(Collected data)
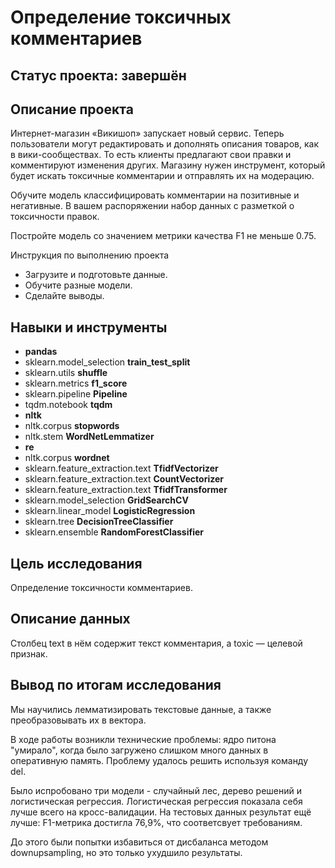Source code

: # Определение токсичных комментариев

## Статус проекта: завершён

## Описание проекта

Интернет-магазин «Викишоп» запускает новый сервис. Теперь пользователи могут редактировать и дополнять описания товаров, как в вики-сообществах. То есть клиенты предлагают свои правки и комментируют изменения других. Магазину нужен инструмент, который будет искать токсичные комментарии и отправлять их на модерацию.

Обучите модель классифицировать комментарии на позитивные и негативные. В вашем распоряжении набор данных с разметкой о токсичности правок.

Постройте модель со значением метрики качества F1 не меньше 0.75.

Инструкция по выполнению проекта

- Загрузите и подготовьте данные.
- Обучите разные модели.
- Сделайте выводы.

## Навыки и инструменты

- **pandas**
- sklearn.model_selection **train_test_split**
- sklearn.utils **shuffle**
- sklearn.metrics **f1_score**
- sklearn.pipeline **Pipeline**
- tqdm.notebook **tqdm**
- **nltk**
- nltk.corpus **stopwords** 
- nltk.stem **WordNetLemmatizer**
- **re** 
- nltk.corpus **wordnet**
- sklearn.feature_extraction.text **TfidfVectorizer**
- sklearn.feature_extraction.text **CountVectorizer**
- sklearn.feature_extraction.text **TfidfTransformer**
- sklearn.model_selection **GridSearchCV**
- sklearn.linear_model **LogisticRegression**
- sklearn.tree **DecisionTreeClassifier**
- sklearn.ensemble **RandomForestClassifier**

## Цель исследования

Определение токсичности комментариев.


## Описание данных

Столбец text в нём содержит текст комментария, а toxic — целевой признак.

## Вывод по итогам исследования

Мы научились лемматизировать текстовые данные, а также преобразовывать их в вектора.

В ходе работы возникли технические проблемы: ядро питона "умирало", когда было загружено слишком много данных в оперативную память. Проблему удалось решить используя команду del.

Было испробовано три модели - случайный лес, дерево решений и логистическая регрессия. Логистическая регрессия показала себя лучше всего на кросс-валидации. На тестовых данных результат ещё лучше: F1-метрика достигла 76,9%, что соответсвует требованиям.

До этого были попытки избавиться от дисбаланса методом downupsampling, но это только ухудшило результаты.
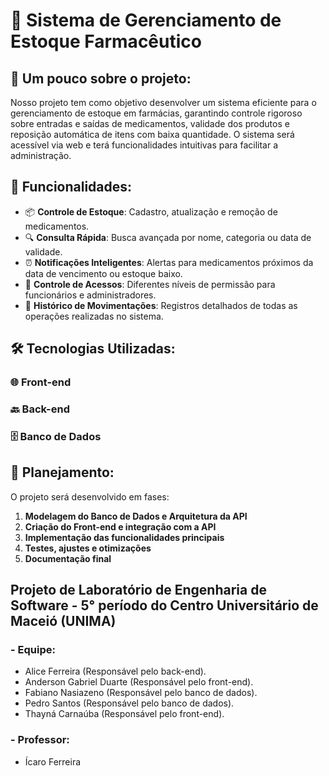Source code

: # 💊 Sistema de Gerenciamento de Estoque Farmacêutico

## 📌 Um pouco sobre o projeto:
Nosso projeto tem como objetivo desenvolver um sistema eficiente para o gerenciamento de estoque em farmácias, garantindo controle rigoroso sobre entradas e saídas de medicamentos, validade dos produtos e reposição automática de itens com baixa quantidade. O sistema será acessível via web e terá funcionalidades intuitivas para facilitar a administração.

## 🚀 Funcionalidades:
- 📦 **Controle de Estoque**: Cadastro, atualização e remoção de medicamentos.
- 🔍 **Consulta Rápida**: Busca avançada por nome, categoria ou data de validade.
- ⏰ **Notificações Inteligentes**: Alertas para medicamentos próximos da data de vencimento ou estoque baixo.
- 🔐 **Controle de Acessos**: Diferentes níveis de permissão para funcionários e administradores.
- 📑 **Histórico de Movimentações**: Registros detalhados de todas as operações realizadas no sistema.

## 🛠 Tecnologias Utilizadas:

### 🌐 Front-end


### 🔙 Back-end


### 🗄 Banco de Dados


## 📅 Planejamento:
O projeto será desenvolvido em fases:
1. **Modelagem do Banco de Dados e Arquitetura da API**
2. **Criação do Front-end e integração com a API**
3. **Implementação das funcionalidades principais**
4. **Testes, ajustes e otimizações**
5. **Documentação final**

## Projeto de Laboratório de Engenharia de Software - 5° período do Centro Universitário de Maceió (UNIMA)
### - Equipe:
- Alice Ferreira (Responsável pelo back-end).
- Anderson Gabriel Duarte (Responsável pelo front-end).
- Fabiano Nasiazeno (Responsável pelo banco de dados).
- Pedro Santos (Responsável pelo banco de dados).
- Thayná Carnaúba (Responsável pelo front-end).
### - Professor:
- Ícaro Ferreira
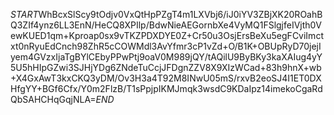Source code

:$START$WhBcxSlScy9tOdjv0VxQtHpPZgT4m1LXVbj6/iJ0iYV3ZBjXK20ROahBQ3ZIf4ynz6LL3EnN/HeCQ8XPIlp/BdwNieAEGornbXe4VyMQ1FSlgjfeIVjth0VewKUED1qm+Kproap0sx9vTKZPDXDYE0Z+Cr50u3OsjErsBeXu5egFCviImctxt0nRyuEdCnch98ZhR5cCOWMdl3AvYfmr3cP1vZd+O/B1K+OBUpRyD70jejIyem4GVzxIjaTgBYlCEbyPPwPtj9oaV0M989jQY/tAQilU9ByBKy3kaXAIug4yY5U5hHIpGZwi3SJHjYDg6ZNdeTuCcjJFDgnZZV8X9XIzWCad+83h9hnX+wb+X4GxAwT3kxCKQ3yDM/Ov3H3a4T92M8INwU05mS/rxvB2eoSJ4I1ET0DXHfgYY+BGf6Cfx/Y0m2FlzB/T1sPpjpIKMJmqk3wsdC9KDaIpz14imekoCgaRdQbSAHCHqGqjNLA=$END$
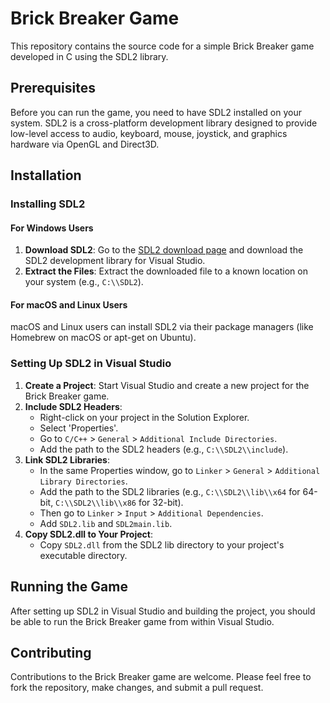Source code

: # Brick Breaker Game

This repository contains the source code for a simple Brick Breaker game developed in C using the SDL2 library. 

## Prerequisites

Before you can run the game, you need to have SDL2 installed on your system. SDL2 is a cross-platform development library designed to provide low-level access to audio, keyboard, mouse, joystick, and graphics hardware via OpenGL and Direct3D.

## Installation

### Installing SDL2

#### For Windows Users

1. **Download SDL2**: Go to the [SDL2 download page](https://www.libsdl.org/download-2.0.php) and download the SDL2 development library for Visual Studio.
2. **Extract the Files**: Extract the downloaded file to a known location on your system (e.g., `C:\\SDL2`).

#### For macOS and Linux Users

macOS and Linux users can install SDL2 via their package managers (like Homebrew on macOS or apt-get on Ubuntu).

### Setting Up SDL2 in Visual Studio

1. **Create a Project**: Start Visual Studio and create a new project for the Brick Breaker game.
2. **Include SDL2 Headers**: 
   - Right-click on your project in the Solution Explorer.
   - Select 'Properties'.
   - Go to `C/C++` > `General` > `Additional Include Directories`.
   - Add the path to the SDL2 headers (e.g., `C:\\SDL2\\include`).
3. **Link SDL2 Libraries**: 
   - In the same Properties window, go to `Linker` > `General` > `Additional Library Directories`.
   - Add the path to the SDL2 libraries (e.g., `C:\\SDL2\\lib\\x64` for 64-bit, `C:\\SDL2\\lib\\x86` for 32-bit).
   - Then go to `Linker` > `Input` > `Additional Dependencies`.
   - Add `SDL2.lib` and `SDL2main.lib`.
4. **Copy SDL2.dll to Your Project**: 
   - Copy `SDL2.dll` from the SDL2 lib directory to your project's executable directory.

## Running the Game

After setting up SDL2 in Visual Studio and building the project, you should be able to run the Brick Breaker game from within Visual Studio.

## Contributing

Contributions to the Brick Breaker game are welcome. Please feel free to fork the repository, make changes, and submit a pull request.
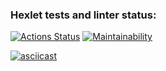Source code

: ### Hexlet tests and linter status:
[![Actions Status](https://github.com/NastasiyaT/java-project-61/workflows/hexlet-check/badge.svg)](https://github.com/NastasiyaT/java-project-61/actions) [![Maintainability](https://api.codeclimate.com/v1/badges/f28000dc4fc41503d56b/maintainability)](https://codeclimate.com/github/NastasiyaT/java-project-61/maintainability)

[![asciicast](https://asciinema.org/a/UfgXJOu6DB89SIVRtR7eUZcQN.svg)](https://asciinema.org/a/UfgXJOu6DB89SIVRtR7eUZcQN)
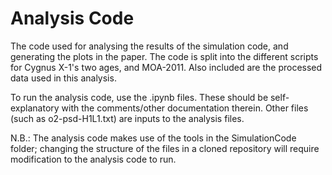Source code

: # Analysis Code
The code used for analysing the results of the simulation code, and generating the plots in the paper. The code is split into the different scripts for Cygnus X-1's two ages, and MOA-2011. Also included are the processed data used in this analysis.

To run the analysis code, use the .ipynb files. These should be self-explanatory with the comments/other documentation therein. Other files (such as o2-psd-H1L1.txt) are inputs to the analysis files.

N.B.: The analysis code makes use of the tools in the SimulationCode folder; changing the structure of the files in a cloned repository will require modification to the analysis code to run.
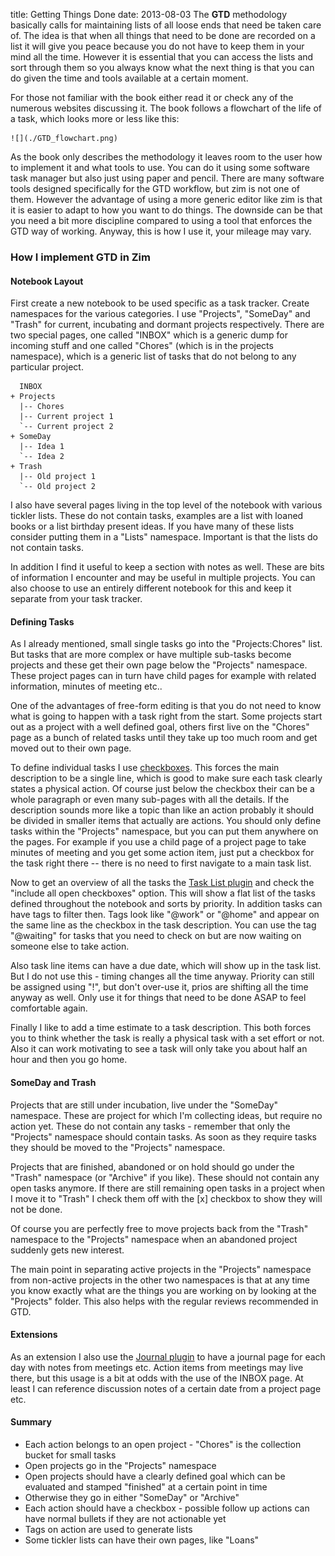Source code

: title: Getting Things Done
date: 2013-08-03
The **GTD** methodology basically calls for maintaining lists of all loose ends that need be taken care of. The idea is that when all things that need to be done are recorded on a list it will give you peace because you do not have to keep them in your mind all the time. However it is essential that you can access the lists and sort through them so you always know what the next thing is that you can do given the time and tools available at a certain moment.

For those not familiar with the book either read it or check any of the numerous websites discussing it. The book follows a flowchart of the life of a task, which looks more or less like this:


    ![](./GTD_flowchart.png)


As the book only describes the methodology it leaves room to the user how to implement it and what tools to use. You can do it using some software task manager but also just using paper and pencil. There are many software tools designed specifically for the GTD workflow, but zim is not one of them. However the advantage of using a more generic editor like zim is that it is easier to adapt to how you want to do things. The downside can be that you need a bit more discipline compared to using a tool that enforces the GTD way of working. Anyway, this is how I use it, your mileage may vary.


### How I implement GTD in Zim

#### Notebook Layout
First create a new notebook to be used specific as a task tracker. Create namespaces for the various categories. I use "Projects", "SomeDay" and "Trash" for current, incubating and dormant projects respectively. There are two special pages, one called "INBOX" which is a generic dump for incoming stuff and one called "Chores" (which is in the projects namespace), which is a generic list of tasks that do not belong to any particular project.


	  INBOX
	+ Projects
	  |-- Chores
	  |-- Current project 1
	  `-- Current project 2
	+ SomeDay
	  |-- Idea 1
	  `-- Idea 2
	+ Trash
	  |-- Old project 1
	  `-- Old project 2
	

I also have several pages living in the top level of the notebook with various tickler lists. These do not contain tasks, examples are a list with loaned books or a  list birthday present ideas. If you have many of these lists consider putting them in a "Lists" namespace. Important is that the lists do not contain tasks.

In addition I find it useful to keep a section with notes as well. These are bits of information I encounter and may be useful in multiple projects. You can also choose to use an entirely different notebook for this and keep it separate from your task tracker.

#### Defining Tasks
As I already mentioned, small single tasks go into the "Projects:Chores" list. But tasks that are more complex or have multiple sub-tasks become projects and these get their own page below the "Projects" namespace. These project pages can in turn have child pages for example with related information, minutes of meeting etc..  

One of the advantages of free-form editing is that you do not need to know what is going to happen with a task right from the start. Some projects start out as a project with a well defined goal, others first live on the "Chores" page as a bunch of related tasks until they take up too much room and get moved out to their own page.

To define individual tasks I use [checkboxes](../Help/Check_Boxes.markdown). This forces the main description to be a single line, which is good to make sure each task clearly states a physical action. Of course just below the checkbox their can be a whole paragraph or even many sub-pages with all the details. If the description sounds more like a topic than like an action probably it should be divided in smaller items that actually are actions. You should only define tasks within the "Projects" namespace, but you can put them anywhere on the pages. For example if you use a child page of a project page to take minutes of meeting and you get some action item, just put a checkbox for the task right there -- there is no need to first navigate to a main task list.

Now to get an overview of all the tasks the [Task List plugin](../Plugins/Task_List.markdown) and check the "include all open checkboxes" option. This will show a flat list of the tasks defined throughout the notebook and sorts by priority. In addition tasks can have tags to filter then. Tags look like "@work" or "@home" and appear on the same line as the checkbox in the task description. You can use the tag "@waiting" for tasks that you need to check on but are now waiting on someone else to take action.

Also task line items can have a due date, which will show up in the task list. But I do not use this - timing changes all the time anyway. Priority can still be assigned using "!", but don't over-use it, prios are shifting all the time anyway as well. Only use it for things that need to be done ASAP to feel comfortable again.

Finally I like to add a time estimate to a task description. This both forces you to think whether the task is really a physical task with a set effort or not. Also it can work motivating to see a task will only take you about half an hour and then you go home.

#### SomeDay and Trash
Projects that are still under incubation, live under the "SomeDay" namespace. These are project for which I'm collecting ideas, but require no action yet. These do not contain any tasks - remember that only the "Projects" namespace should contain tasks. As soon as they require tasks they should be moved to the "Projects" namespace. 

Projects that are finished, abandoned or on hold should go under the "Trash" namespace (or "Archive" if you like). These should not contain any open tasks anymore. If there are still remaining open tasks in a project when I move it to "Trash" I check them off with the [x] checkbox to show they will not be done.

Of course you are perfectly free to move projects back from the "Trash" namespace to the "Projects" namespace when an abandoned project suddenly gets new interest.

The main point in separating active projects in the "Projects" namespace from non-active projects in the other two namespaces is that at any time you know exactly what are the things you are working on by looking at the "Projects" folder. This also helps with the regular reviews recommended in GTD.

#### Extensions
As an extension I also use the [Journal plugin](../Plugins/Journal.markdown) to have a journal page for each day with notes from meetings etc. Action items from meetings may live there, but this usage is a bit at odds with the use of the INBOX page. At least I can reference discussion notes of a certain date from a project page etc.

#### Summary

* Each action belongs to an open project - "Chores" is the collection bucket for small tasks
* Open projects go in the "Projects" namespace
* Open projects should have a clearly defined goal which can be evaluated and stamped "finished" at a certain point in time
* Otherwise they go in either "SomeDay" or "Archive"
* Each action should have a checkbox - possible follow up actions can have normal bullets if they are not actionable yet
* Tags on action are used to generate lists
* Some tickler lists can have their own pages, like "Loans"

# [WORK ORDER]
From the records, copy every line that has the string "pelo" in it.

# [EXERCISE OUTPUT]
- Alice Ferreira (Responsável pelo back-end).
- Anderson Gabriel Duarte (Responsável pelo front-end).
- Fabiano Nasiazeno (Responsável pelo banco de dados).
- Pedro Santos (Responsável pelo banco de dados).
- Thayná Carnaúba (Responsável pelo front-end).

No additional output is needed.